(Plain-text document sources)
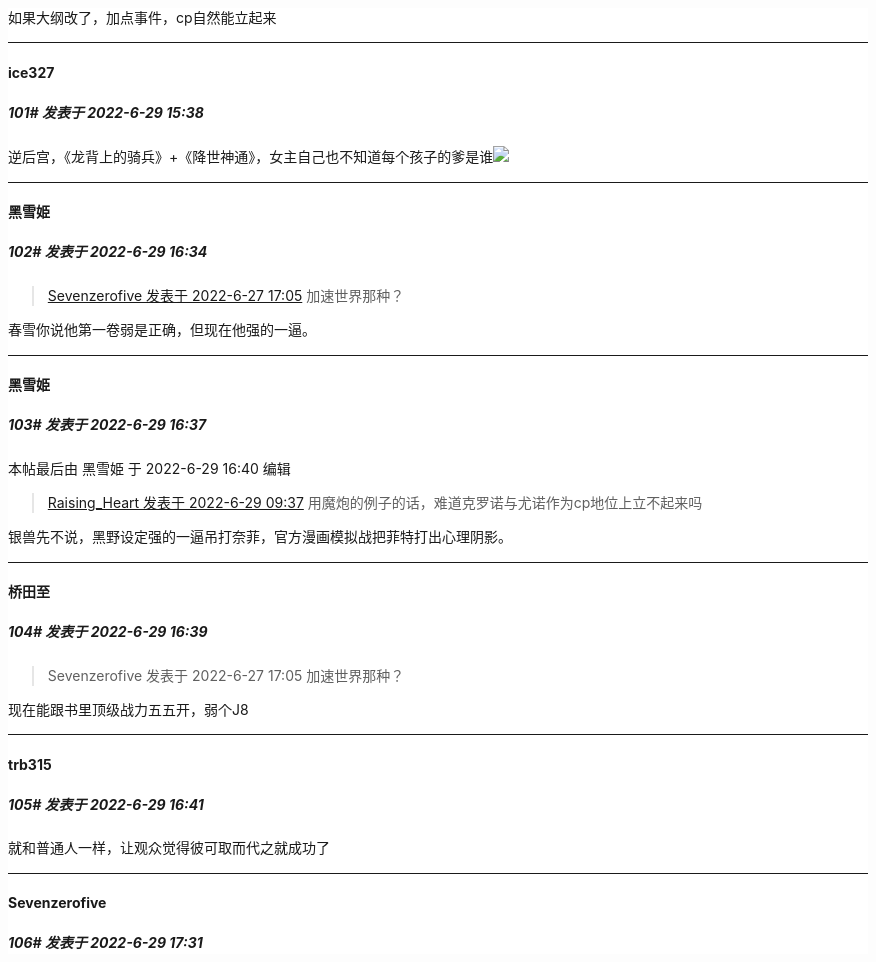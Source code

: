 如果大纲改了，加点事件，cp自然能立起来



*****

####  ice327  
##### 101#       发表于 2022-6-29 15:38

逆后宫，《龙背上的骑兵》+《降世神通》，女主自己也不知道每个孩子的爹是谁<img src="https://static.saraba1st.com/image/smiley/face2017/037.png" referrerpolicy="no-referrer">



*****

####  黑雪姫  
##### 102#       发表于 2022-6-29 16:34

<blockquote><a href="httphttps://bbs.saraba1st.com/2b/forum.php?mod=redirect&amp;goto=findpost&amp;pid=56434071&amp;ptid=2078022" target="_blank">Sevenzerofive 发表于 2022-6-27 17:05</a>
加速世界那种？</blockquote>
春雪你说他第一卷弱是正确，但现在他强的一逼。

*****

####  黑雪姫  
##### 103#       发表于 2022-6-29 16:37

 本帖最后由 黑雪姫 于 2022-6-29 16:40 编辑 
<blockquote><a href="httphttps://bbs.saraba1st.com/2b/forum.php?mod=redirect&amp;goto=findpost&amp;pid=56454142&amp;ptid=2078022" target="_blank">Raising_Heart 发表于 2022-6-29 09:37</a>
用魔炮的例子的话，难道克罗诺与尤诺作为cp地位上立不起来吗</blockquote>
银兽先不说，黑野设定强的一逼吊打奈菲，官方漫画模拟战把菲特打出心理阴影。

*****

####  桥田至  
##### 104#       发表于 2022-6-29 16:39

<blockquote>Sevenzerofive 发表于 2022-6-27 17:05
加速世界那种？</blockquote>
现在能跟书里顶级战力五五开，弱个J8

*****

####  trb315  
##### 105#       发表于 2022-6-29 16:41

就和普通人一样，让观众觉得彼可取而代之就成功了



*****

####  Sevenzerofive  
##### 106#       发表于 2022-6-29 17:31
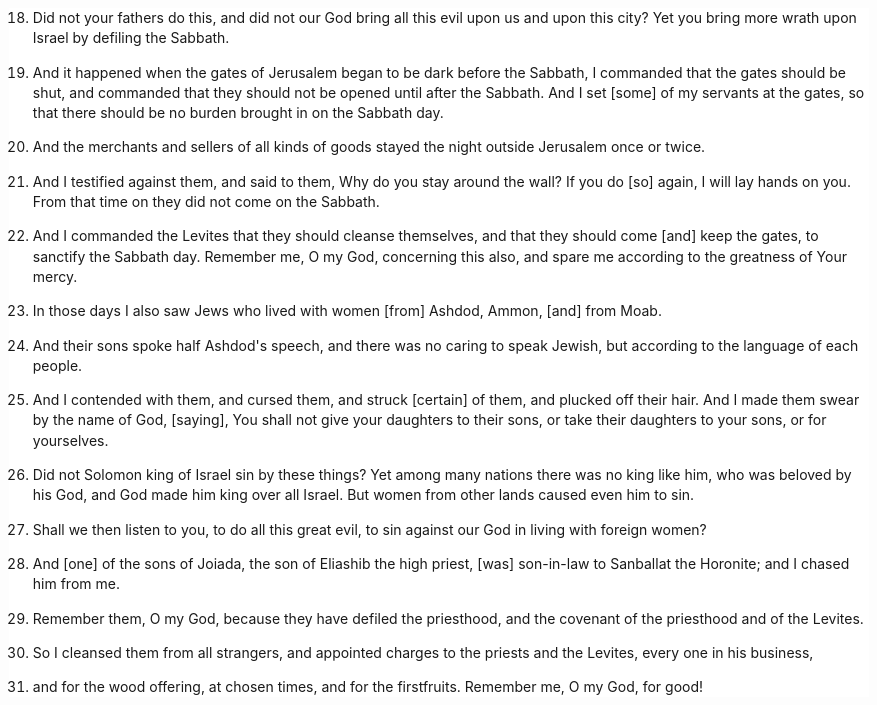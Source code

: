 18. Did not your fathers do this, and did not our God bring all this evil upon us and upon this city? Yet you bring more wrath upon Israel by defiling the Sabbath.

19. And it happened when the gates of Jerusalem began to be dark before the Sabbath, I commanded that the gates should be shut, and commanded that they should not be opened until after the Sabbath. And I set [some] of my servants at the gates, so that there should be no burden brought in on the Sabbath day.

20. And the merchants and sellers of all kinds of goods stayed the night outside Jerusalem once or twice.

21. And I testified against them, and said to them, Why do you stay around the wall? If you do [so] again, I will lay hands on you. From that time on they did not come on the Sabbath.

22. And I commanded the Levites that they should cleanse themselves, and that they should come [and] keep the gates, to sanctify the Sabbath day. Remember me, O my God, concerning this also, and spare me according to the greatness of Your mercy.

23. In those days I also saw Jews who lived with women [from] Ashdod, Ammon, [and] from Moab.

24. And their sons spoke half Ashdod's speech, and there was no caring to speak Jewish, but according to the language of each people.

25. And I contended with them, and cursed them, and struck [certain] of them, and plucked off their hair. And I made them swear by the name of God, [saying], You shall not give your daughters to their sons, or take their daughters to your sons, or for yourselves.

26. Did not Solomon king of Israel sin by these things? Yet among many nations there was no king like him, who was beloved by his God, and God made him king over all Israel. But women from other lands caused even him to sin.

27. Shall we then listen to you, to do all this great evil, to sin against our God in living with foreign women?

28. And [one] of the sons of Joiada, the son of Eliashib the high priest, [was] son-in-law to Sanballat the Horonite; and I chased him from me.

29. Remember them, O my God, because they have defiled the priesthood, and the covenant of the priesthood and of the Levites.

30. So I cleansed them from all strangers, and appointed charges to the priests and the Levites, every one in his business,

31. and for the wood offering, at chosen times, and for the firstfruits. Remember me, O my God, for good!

_Goal of the exercise:_ Set down word for word the lines above from the one with "发表于 2022-6-27 17:05</a>" up to and including the one with "21. And I testified". Omit every picture.

_Expected output:_
<blockquote><a href="httphttps://bbs.saraba1st.com/2b/forum.php?mod=redirect&amp;goto=findpost&amp;pid=56434071&amp;ptid=2078022" target="_blank">Sevenzerofive 发表于 2022-6-27 17:05</a>
加速世界那种？</blockquote>
春雪你说他第一卷弱是正确，但现在他强的一逼。

*****

####  黑雪姫  
##### 103#       发表于 2022-6-29 16:37

 本帖最后由 黑雪姫 于 2022-6-29 16:40 编辑 
<blockquote><a href="httphttps://bbs.saraba1st.com/2b/forum.php?mod=redirect&amp;goto=findpost&amp;pid=56454142&amp;ptid=2078022" target="_blank">Raising_Heart 发表于 2022-6-29 09:37</a>
用魔炮的例子的话，难道克罗诺与尤诺作为cp地位上立不起来吗</blockquote>
银兽先不说，黑野设定强的一逼吊打奈菲，官方漫画模拟战把菲特打出心理阴影。

*****

####  桥田至  
##### 104#       发表于 2022-6-29 16:39

<blockquote>Sevenzerofive 发表于 2022-6-27 17:05
加速世界那种？</blockquote>
现在能跟书里顶级战力五五开，弱个J8

*****

####  trb315  
##### 105#       发表于 2022-6-29 16:41

就和普通人一样，让观众觉得彼可取而代之就成功了



*****

####  Sevenzerofive  
##### 106#       发表于 2022-6-29 17:31
Source code

: 18. Did not your fathers do this, and did not our God bring all this evil upon us and upon this city? Yet you bring more wrath upon Israel by defiling the Sabbath.

19. And it happened when the gates of Jerusalem began to be dark before the Sabbath, I commanded that the gates should be shut, and commanded that they should not be opened until after the Sabbath. And I set [some] of my servants at the gates, so that there should be no burden brought in on the Sabbath day.

20. And the merchants and sellers of all kinds of goods stayed the night outside Jerusalem once or twice.

21. And I testified against them, and said to them, Why do you stay around the wall? If you do [so] again, I will lay hands on you. From that time on they did not come on the Sabbath.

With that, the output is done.